I am on my 6th cup of coffee and I am looking real close at the picture. I have found three features that are typical of either a bobcat or a housecat or even the boxer. A quick glance I say it is a bobcat. When I really look at it especially the head and facial area that you can see I say house cat as the head is way too small and no cheek tufts. When I look at the ears they are pointy but too small to be a bobcat. If all that I consider is the stubby tail, color, and ears I see a Boxer. With all of the available cover nearby and being that the picture was taken during the daylight. A bobcat would more than likely be travelling through the cover. I have been made aware that some people see them all of the time running down Gratiot in Detroit. That does not surprise me as there was a Mountain Lion running the streets of Chicago not too long ago. Time for my 7th cup of coffee before long I will be looking at sasquatch.


----------



## cgwright (Mar 31, 2008)

Dukdude said:


> Looks photo shopped
> 
> 
> _OutdoorHub Mobile, the information engine of the outdoors._


I wondered the same thing when I zoomed in really close. There is pixelation almost all the way around the animal that is a lighter color than the background. 

I'm not saying it's photoshopped, but it sure does look different.
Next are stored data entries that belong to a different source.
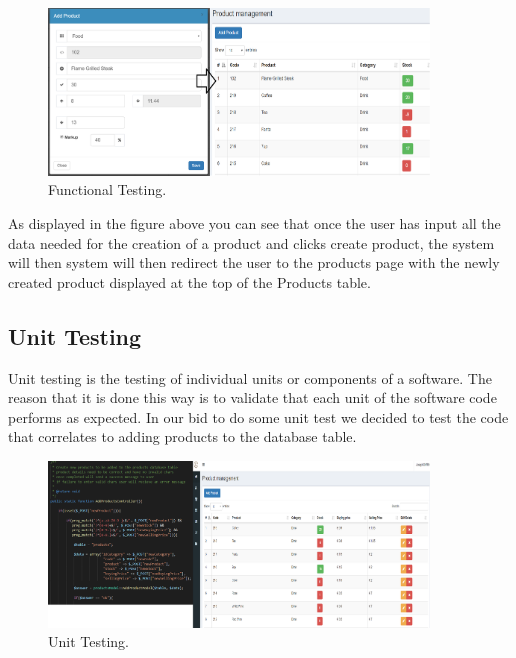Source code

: \begin{figure}[h!]
	\caption{Functional Testing.}
	\label{image:myImageName}
	\centering
	\includegraphics[width=0.9\textwidth]{Fig images/Functionaltest1+2.png}
\end{figure}


As displayed in the figure above you can see that once the user has input all the data needed for the creation of a product and clicks create product, the system will then system will then redirect the user to the products page with the newly created product displayed at the top of the Products table.

\subsection{Unit Testing}
Unit testing is the testing of individual units or components of a software. The reason that it is done this way is to validate that each unit of the software code performs as expected.
\newline
\newline
In our bid to do some unit test we decided to test the code that correlates to adding products to the database table.
\newline
\newline


\begin{figure}[h!]
	\caption{Unit Testing.}
	\label{image:myImageName}
	\centering
	\includegraphics[width=0.9\textwidth]{Fig images/Unittest1+gui3.png}
\end{figure}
Look at the background picture, and borders around objects.










Then look at the border around the animal.


----------



## sbooy42 (Mar 6, 2007)

Soil Sample said:


> There is no debate.


4 pages say otherwise:lol:


----------



## thunder river outfitters (Aug 21, 2007)

i tend to disagree, we have 2 cougars living near our house i have seen them just the other day! if you blow up this pics you can see the tail is curled and somewhat long. that is to big to be a bobcat!


----------



## thunder river outfitters (Aug 21, 2007)

sbooy42 said:


> Bobcat


lol...you cant even score a freaking deer.... and your sure its a bobcat? lol. when you come over this weekend, ill show you a few cougar tracks.. and show ya a pic.... this is a cougar!..lol

i also purchased you a gift, its a measuring tape... crash course on measuring antlers!..lol


----------



## thunder river outfitters (Aug 21, 2007)

MEL said:


> I had a opinion and passed this pict over to a guy who knows these things and our expert opinions says cougar.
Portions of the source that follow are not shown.